Pada
tanggal 23 Agustus sampai 2 November 1949, diselenggarakan Konferensi Meja
Bundar (KMB) di Den Haag. Indonesia mengirim delegasinya yang diketuai oleh
Mohammad Hatta. Dalam Konferensi itu disepakati beberapa agreement, salah satunya adalah pembentukan Negara Indonesia
sebagai suatu serikat. Dalam konferensi tersebut juga disepakati bahwa Soekarno
diangkat menjadi presiden RIS dan Mohammad Hatta menjadi wakil presiden
sekaligus merangkap sebagai Perdana Menteri RIS.[1]
Bagi negara
yang sepenuhnya baru lepas dari bayang-bayang kolonialisme, dibutuhkan suatu
gagasan yang baru dari para perumus kebijakan untuk membangun perekonomian
Indonesia.

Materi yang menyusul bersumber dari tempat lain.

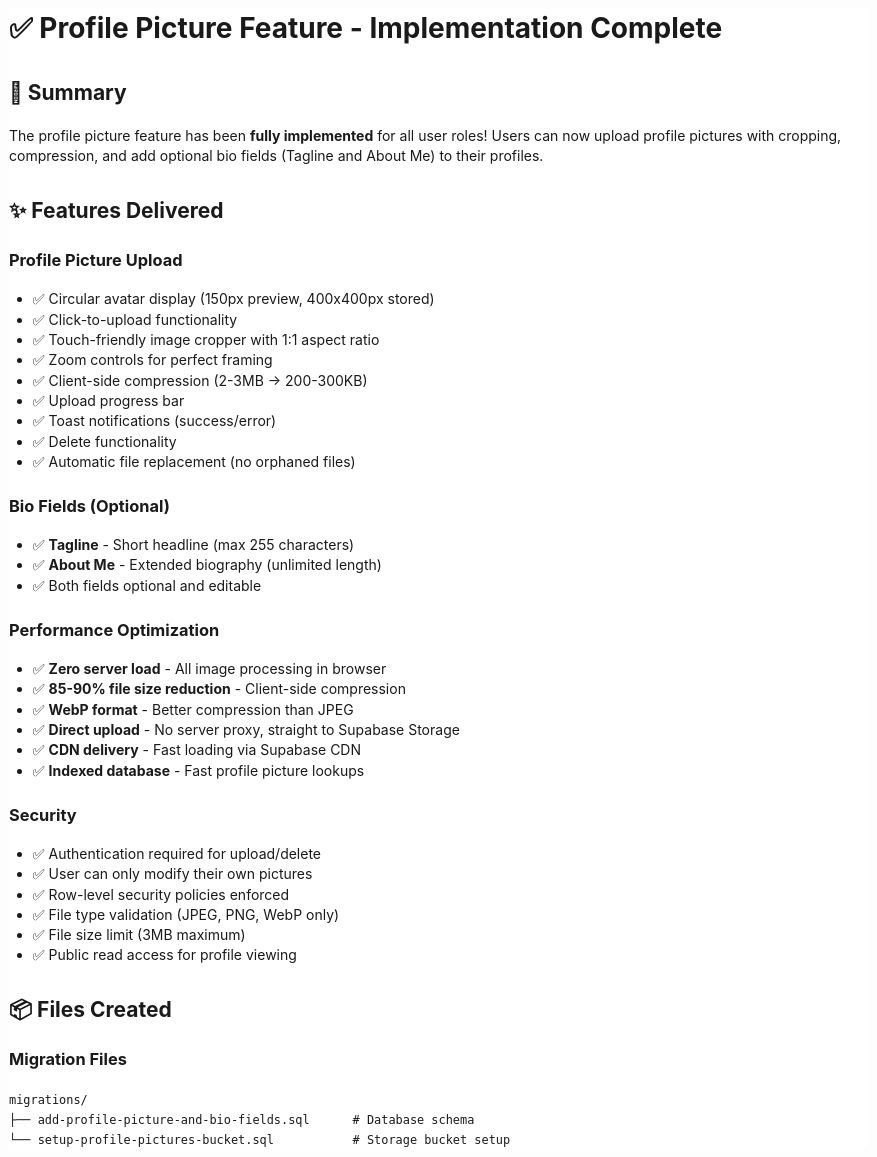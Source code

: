 # ✅ Profile Picture Feature - Implementation Complete

## 🎉 Summary

The profile picture feature has been **fully implemented** for all user roles! Users can now upload profile pictures with cropping, compression, and add optional bio fields (Tagline and About Me) to their profiles.

## ✨ Features Delivered

### Profile Picture Upload
- ✅ Circular avatar display (150px preview, 400x400px stored)
- ✅ Click-to-upload functionality
- ✅ Touch-friendly image cropper with 1:1 aspect ratio
- ✅ Zoom controls for perfect framing
- ✅ Client-side compression (2-3MB → 200-300KB)
- ✅ Upload progress bar
- ✅ Toast notifications (success/error)
- ✅ Delete functionality
- ✅ Automatic file replacement (no orphaned files)

### Bio Fields (Optional)
- ✅ **Tagline** - Short headline (max 255 characters)
- ✅ **About Me** - Extended biography (unlimited length)
- ✅ Both fields optional and editable

### Performance Optimization
- ✅ **Zero server load** - All image processing in browser
- ✅ **85-90% file size reduction** - Client-side compression
- ✅ **WebP format** - Better compression than JPEG
- ✅ **Direct upload** - No server proxy, straight to Supabase Storage
- ✅ **CDN delivery** - Fast loading via Supabase CDN
- ✅ **Indexed database** - Fast profile picture lookups

### Security
- ✅ Authentication required for upload/delete
- ✅ User can only modify their own pictures
- ✅ Row-level security policies enforced
- ✅ File type validation (JPEG, PNG, WebP only)
- ✅ File size limit (3MB maximum)
- ✅ Public read access for profile viewing

## 📦 Files Created

### Migration Files
```
migrations/
├── add-profile-picture-and-bio-fields.sql      # Database schema
└── setup-profile-pictures-bucket.sql           # Storage bucket setup
```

Di lain pihak, para pembuat kebijakan ekonomi juga dihadapkan pada
tugas yang berat, dimana masalah-masalah sosial-ekonomi yang timbul saling
mempengaruhi. Seperti kebutuhan akan perbaikan sistem dan fasilitas ekonomi
yang rusak akibat dari kolonialisme Jepang dan Revolusi Fisik, dengan
permintaan yang kuat untuk mengubah ekonomi ala kolonial menjadi ekonomi
nasional. Selain itu juga terdapat masalah sistem nilai tukar ganda yang
menyebabkan inflasi berkepanjangan[2]
dan permasalahan akan pengembangan kewirausahaan pribumi Indonesia yang kuat.
Kemerdekaan
Indonesia tidak akan utuh jika tidak didukung dalam bidang perekonomian. Oleh
karena itu perubahan sistem ekonomi kolonial menuju ekonomi nasional menjadi
agenda utama dari pemerintah Indonesia. Hingga tahun 1950, Indonesia masih
merasakan dominasi kuat ekonomi kolonial yang kapitalis[3], masyarakat
Indonesia hanya menjadi bagian terkecil (bahkan terkesan pasif) dalam sistem
ekonomi kolonial tersebut.
Berdasarkan
perjanjian di bidang ekonomi yang dituangkan dalam bentuk Finec ( Financial-Economic Agreement ) dalam
sidang KMB di Den Haag, pemerintah Belanda mendapat jaminan dan konsesi akan
kepentingan ekonominya di Indonesia.[4]
Sebagian besar sektor ekonomi Belanda memiliki 25 persen total dari GDP
Indonesia dan 10 persen total dari lapangan pekerjaan yang ada di Indonesia.[5] Sebagai
langkah awal untuk mendukung terbentuknya perekonomian Nasional, para perumus
kebijaksanaan Indonesia mengeluarkan beberapa kebijakan untuk mengambil alih
sektor-sektor strategis di bawah kontrol langsung pemerintah. Diantaranya
adalah nasionalisasi De Javasche Bank[6], melikuidasi
perusahaan penerbangan Hindia Belanda (Koninklijk Nederlands-Indische Luchtvaart Maatschappij, KNILM)[7],
mengambil alih sektor-sektor penting seperti jalur-jalur kereta api di Jawa dan
fasilitas umum seperti perusahaan gas dan listrik. Meskipun sebagian perusahaan
utama milik Belanda telah dinasionalisasi, akan tetapi yang lainnya masih beroperasi
hingga tahun 1957.[8]
Sebagai
negara yang telah lama menjadi suatu sistem perdagangan dunia, masa
kolonialisme Jepang hingga Revolusi Fisik merupakan fase hilangnya kesempatan
untuk mengembangkan dan memperkuat kelas menengah di negeri ini. Indonesia
membutuhkan kelas pengusaha untuk memulai roda perekonomian. Untuk memunculkan
kembali bibit-bibit entrepreneur
tersebut, pemerintah mengeluarkan kebijakan-kebijakan ekonomi yang pada
akhirnya diarahkan untuk memperkuat kelas menengah Indonesia.[9]
Pada
tahun 1950, atas prakarsa dari Menteri Kesejahteraan Djuanda dan Sumitro
Djojohadikusumo mulailah diperkenalkan “Program Benteng”.[10]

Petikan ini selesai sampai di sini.